DM Bowhunter 2012 in Donaueschingen

Mit viel Enthusiasmus und Einsatz organisierten die Waldläufer von Donaueschingen unter der Leitung von Roland Volk die Deutsche Meisterschaft Bowhunter vom 29. bis 30. September aus.

Bereits am Freitag fand die Bogenkontrolle statt, damit dann am Samstag pünktlich und mit vollen Gruppen gestartet werden konnte. Zu Beginn der Dämmerung flogen Fledermäuse über die Campingwiese, um die letzten Insekten abzusammeln, während der Vollmond an den Himmel stieg. Die Nacht war, wie erwartet, im Zelt etwas frisch, aber die Wärmeflasche half, daß ich nicht gefroren habe.

Am Samstag ging es nach der Ansprache vom Verbandspräsidenten, Vizepräsidenten, Bürgermeister von Donaueschingen und dem Turnierveranstalter um 9:00 endlich zu den Zielen. Die 17 gemeldeten Langbogendamen wurden zu fünft oder sechst auf drei Gruppen verteilt, von Ziel 11 bis 13, Parcours rot. Um 10:00 flog der erste Pfeil.

Bewölkt war es, aber am vormittag wenigstens noch trocken. Die Wiesen waren feucht, im Wald relativ kühl. So richtig warm wurde es uns nicht. Es begann mit Doppelhunter (ein Pflock -> zwei Tiere oder zwei Pflöcke -> zwei Tiere) mit unbekannten Entfernungen. Die Entfernungen waren waren fast immer moderat und schießbar. Beim Eichhörnchen mit einem steilen Bergabschuß (gefühlte 10° von der Senkrechten) traf ich nichts, dafür hatte ich den weit entfernt stehenden Schwarzbär bei der Drei-Pfeil-Runde mit dem ersten Pfeil (Kill) auf gefühlte 50 Meter.

SchwarzbärEichhörnchen

Schön gestellte Gruppen wie ein verhungerter Fuchs, der sich an zwei Gänse anschleicht oder ein Truthahn vor schöner Kulisse gehörten an dem Tag auch dazu. Die letzten Ziele, darunter das Albino-Krokodil vor dem Schlammloch oder die Bergziege am Hang, mußten im Regen geschossen. Beim Dopingstand der Hexen mußte sich dann erstmal aufgewärmt werden mit Kaffee mit Vanillegeschmack. Daher kam ein Teil der Damen erst später ins Zelt zurück, um die Schießkarten zu unterschreiben.

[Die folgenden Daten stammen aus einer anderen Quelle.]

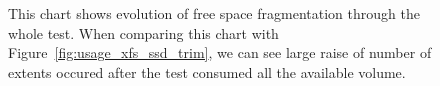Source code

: \documentclass[
  color, %
  table, %
  lof,   %
  lot,   %
]{fithesis3}
\begin{document}
\begin{figure}[h]
    \centering
    \caption[Evolution of free space fragmentation of XFS during testing on SSD with regular trimming]{This chart shows evolution of free space fragmentation through the whole test. When comparing this chart with Figure~\ref{fig:usage_xfs_ssd_trim}, we can see large raise of number of extents occured after the test consumed all the available volume.}
    \label{fig:free_xfs_ssd_trim}
\end{figure}
\end{document}
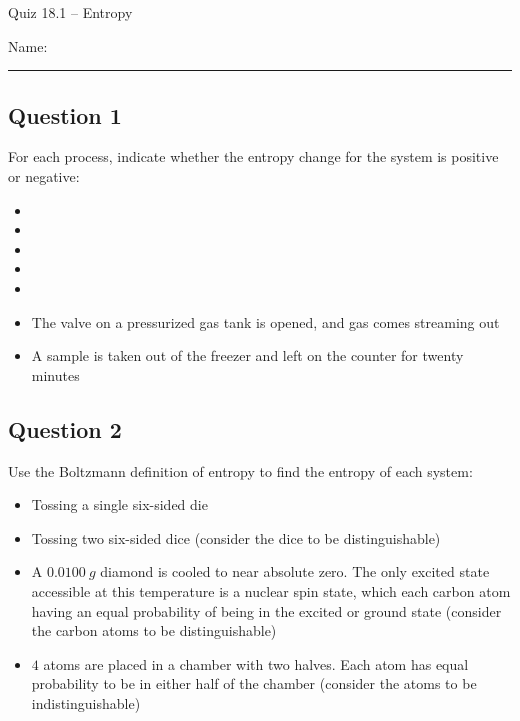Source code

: \documentclass[11pt, letterpaper]{memoir}
\begin{document}
	\begin{center}
		{\large	Quiz 18.1 -- Entropy}
	\end{center}
	{\large Name: \rule[-1mm]{4in}{.1pt} 

\subsection*{Question 1}
For each process, indicate whether the entropy change for the system is positive or negative:
\begin{itemize}
	\item {}
	\item {}
	\item {}
	\item {}
	\item {}
	\item The valve on a pressurized gas tank is opened, and gas comes streaming out
	\item A sample is taken out of the freezer and left on the counter for twenty minutes
\end{itemize}

\subsection*{Question 2}
Use the Boltzmann definition of entropy to find the entropy of each system:
\begin{itemize}
	\item Tossing a single six-sided die
	
	\vspace{3em}
	\item Tossing two six-sided dice (consider the dice to be distinguishable)
	
	\vspace{3em}
	\item A $0.0100~g$ diamond is cooled to near absolute zero. The only excited state accessible at this temperature is a nuclear spin state, which each carbon atom having an equal probability of being in the excited or ground state (consider the carbon atoms to be distinguishable)
	
	\vspace{3em}
	\item $4$  atoms are placed in a chamber with two halves. Each atom has equal probability to be in either half of the chamber (consider the  atoms to be indistinguishable)
	

\end{itemize}}
\end{document}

stehender Hirsch liegender Hirsch

Trotz des Wetters war die Stimmung gut und die meisten waren auch zufrieden. Im Schützenhaus war es abends, nachdem das große Zelt geschlossen worden ist, noch schön warm und es gab noch über 22:00 Uhr dort Gesellschaft zu finden.

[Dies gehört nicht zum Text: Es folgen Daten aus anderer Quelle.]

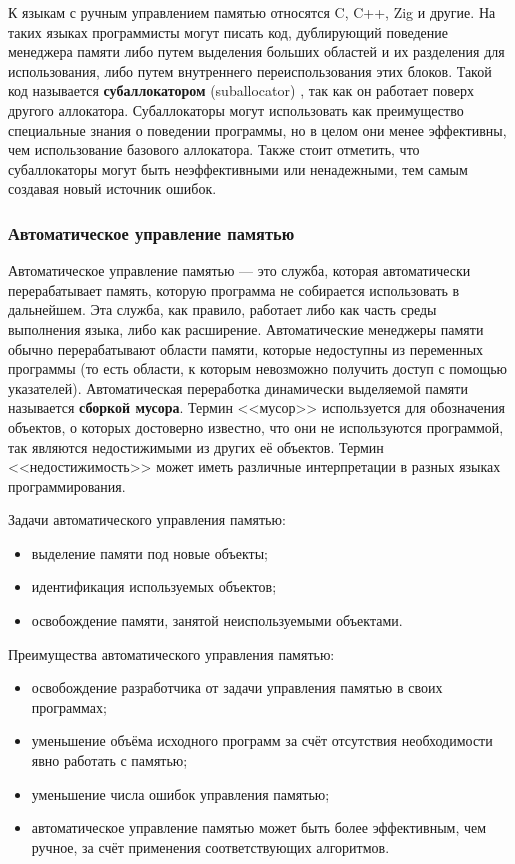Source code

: К языкам с ручным управлением памятью относятся C, C++, Zig и другие. На таких языках программисты могут писать код, дублирующий поведение менеджера памяти либо путем выделения больших областей и их разделения для использования, либо путем внутреннего переиспользования этих блоков. Такой код называется \textbf{субаллокатором} (suballocator) \cite{glossary}, так как он работает поверх другого аллокатора. Субаллокаторы могут использовать как преимущество специальные знания о поведении программы, но в целом они менее эффективны, чем использование базового аллокатора. Также стоит отметить, что субаллокаторы могут быть неэффективными или ненадежными, тем самым создавая новый источник ошибок. \cite{allocator}



\subsubsection{Автоматическое управление памятью}

Автоматическое управление памятью \cite{mm_overview} --- это служба, которая автоматически перерабатывает память, которую программа не собирается использовать в дальнейшем. Эта служба, как правило, работает либо как часть среды выполнения языка, либо как расширение. Автоматические менеджеры памяти обычно перерабатывают области памяти, которые недоступны из переменных программы (то есть области, к которым невозможно получить доступ с помощью указателей). Автоматическая переработка динамически выделяемой памяти называется \textbf{сборкой мусора}. Термин <<мусор>> используется для обозначения объектов, о которых достоверно известно, что они не используются программой, так являются недостижимыми из других её объектов. Термин <<недостижимость>> может иметь различные интерпретации в разных языках программирования. \cite{glossary}

Задачи автоматического управления памятью: 

\begin{itemize}[label*=---]
	\item выделение памяти под новые объекты;
	\item идентификация используемых объектов;
	\item освобождение памяти, занятой неиспользуемыми объектами.
\end{itemize}

Преимущества автоматического управления памятью: 

\begin{itemize}[label*=---]
	\item освобождение разработчика от задачи управления памятью в своих программах;
	\item уменьшение объёма исходного программ за счёт отсутствия необходимости явно работать с памятью;
	\item уменьшение числа ошибок управления памятью;
	\item автоматическое управление памятью может быть более эффективным, чем ручное, за счёт применения соответствующих алгоритмов.
\end{itemize}

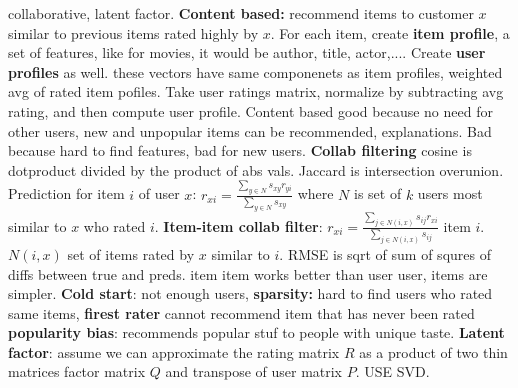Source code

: \documentclass{amsbook}
\theoremstyle{plain}
\theoremstyle{definition}
\theoremstyle{remark}
\newcommand{\fracc}{\frac}
\begin{document}
collaborative, latent factor. \textbf{Content based: }recommend items to customer $x$ similar to previous items rated highly by $x$. For each item, create \textbf{item profile}, a set of features, like for movies, it would be author, title, actor,.... Create \textbf{user profiles} as well. these vectors have same componenets as item profiles, weighted avg of rated item pofiles. Take user ratings matrix, normalize by subtracting avg rating, and then compute user profile. Content based good because no need for other users, new and unpopular items can be recommended, explanations. Bad because hard to find features, bad for new users. \textbf{Collab filtering } cosine is dotproduct divided by the product of abs vals. Jaccard is intersection overunion. Prediction for item $i$ of user $x$: $r_{xi} = \fracc{\sum_{y \in N}s_{xy}r_{yi}}{\sum_{y \in N}s_{xy}}$ where $N$ is set of $k$ users most similar to $x$ who rated $i$. \textbf{Item-item collab filter}: $r_{xi} = \fracc{\sum_{j \in N(i,x)}s_{ij}r_{xi}}{\sum_{j \in N(i,x)}s_{ij}}$ item $i$. $N(i,x)$ set of items rated by $x$ similar to $i$. RMSE is sqrt of sum of squres of diffs between true and preds. item item works better than user user, items are simpler. \textbf{Cold start}: not enough users, \textbf{sparsity: }hard to find users who rated same items, \textbf{firest rater} cannot recommend item that has never been rated \textbf{popularity bias}: recommends popular stuf to people with unique taste. \textbf{Latent factor}: assume we can approximate the rating matrix $R$ as a product of two thin matrices factor matrix $Q$ and transpose of user matrix $P$. USE SVD. 







\large
\end{document}
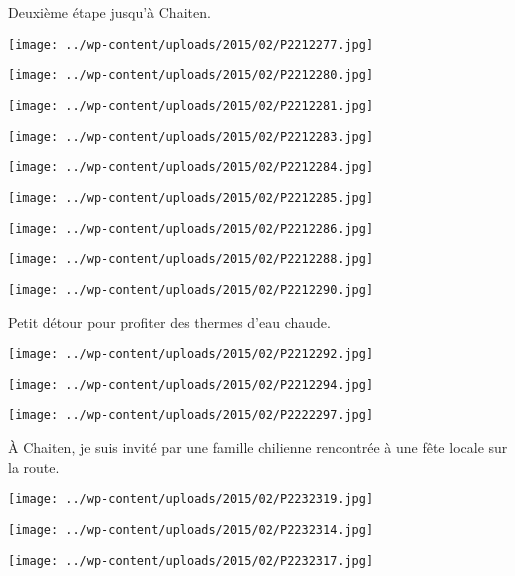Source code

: Deuxième étape jusqu'à Chaiten.
\begin{center} \texttt{[image: ../wp-content/uploads/2015/02/P2212277.jpg]} \end{center}
\begin{center} \texttt{[image: ../wp-content/uploads/2015/02/P2212280.jpg]} \end{center}
\begin{center} \texttt{[image: ../wp-content/uploads/2015/02/P2212281.jpg]} \end{center}
\begin{center} \texttt{[image: ../wp-content/uploads/2015/02/P2212283.jpg]} \end{center}
\begin{center} \texttt{[image: ../wp-content/uploads/2015/02/P2212284.jpg]} \end{center}
\begin{center} \texttt{[image: ../wp-content/uploads/2015/02/P2212285.jpg]} \end{center}
\begin{center} \texttt{[image: ../wp-content/uploads/2015/02/P2212286.jpg]} \end{center}
\begin{center} \texttt{[image: ../wp-content/uploads/2015/02/P2212288.jpg]} \end{center}
\begin{center} \texttt{[image: ../wp-content/uploads/2015/02/P2212290.jpg]} \end{center}

\pagebreak
Petit détour pour profiter des thermes d'eau chaude.
\begin{center} \texttt{[image: ../wp-content/uploads/2015/02/P2212292.jpg]} \end{center}
\begin{center} \texttt{[image: ../wp-content/uploads/2015/02/P2212294.jpg]} \end{center}
\begin{center} \texttt{[image: ../wp-content/uploads/2015/02/P2222297.jpg]} \end{center}

\`A Chaiten, je suis invité par une famille chilienne rencontrée à une fête locale sur la route.
\begin{center} \texttt{[image: ../wp-content/uploads/2015/02/P2232319.jpg]} \end{center}
\begin{center} \texttt{[image: ../wp-content/uploads/2015/02/P2232314.jpg]} \end{center}
\begin{center} \texttt{[image: ../wp-content/uploads/2015/02/P2232317.jpg]} \end{center}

Nach einer weiteren Nacht im Zelt, bei der ich nicht so gut gelegen habe, wachte ich am Sonntag mit leichten Kopfschmerzen auf. Kurz vor sieben konnte gut beobachtet werden, wie der Nebel nach oben stieg. Es war, wie erwartet, recht kühl und die Taschenwärmer von Tobi waren mir eine große Hilfe, um warme Finger zu haben als es um 9:00 Uhr an den Zielen losging. Die Spitzengruppe fing an Ziel 11 an, wir an 12 und die dritte Gruppe an 13.

An diesem Tag war der Boden gut durchweicht und so waren die Ziele etwas schwerer zu erreichen. Besonders schön war der Schuß auf den auch weit weg stehenden Löwen, der schwer einzuschätzen war, weil ich diesen noch nie geschossen habe. Dafür Doppelhunter zweimal am linken Bein (zwei Pflöcke) und damit 10 Punkte. Oder auch der Igel, in moderater Entfernung, aber eben durch den Schlamm bei dem Pflock schwerer als erwartet. Der Killbereich liegt hier unerwartet niedrig. Im Schlamm stehend auf das Impala bei gefühlten 40m mit einer Trefferfläche von Rücken-Bauch von 45cm war schwer zu meistern. Aus unserer Gruppe schaffte den Schuß ein. Ebenso empfanden wir den Fuchs (Ziel 10) bei gefühlten 38m mit Trefferfläche 30cm als recht schwer. Zwei Pfeile trafen ihn zwar, aber die Steine drumherum waren der Tod von manchem Pfeil. Recht erledigt marschierten wir wieder zum Dopingstand der Hexen, von wo ein Teil von uns zur Zentrale gefahren wurde (Shuttleservice, hervorragende Idee!).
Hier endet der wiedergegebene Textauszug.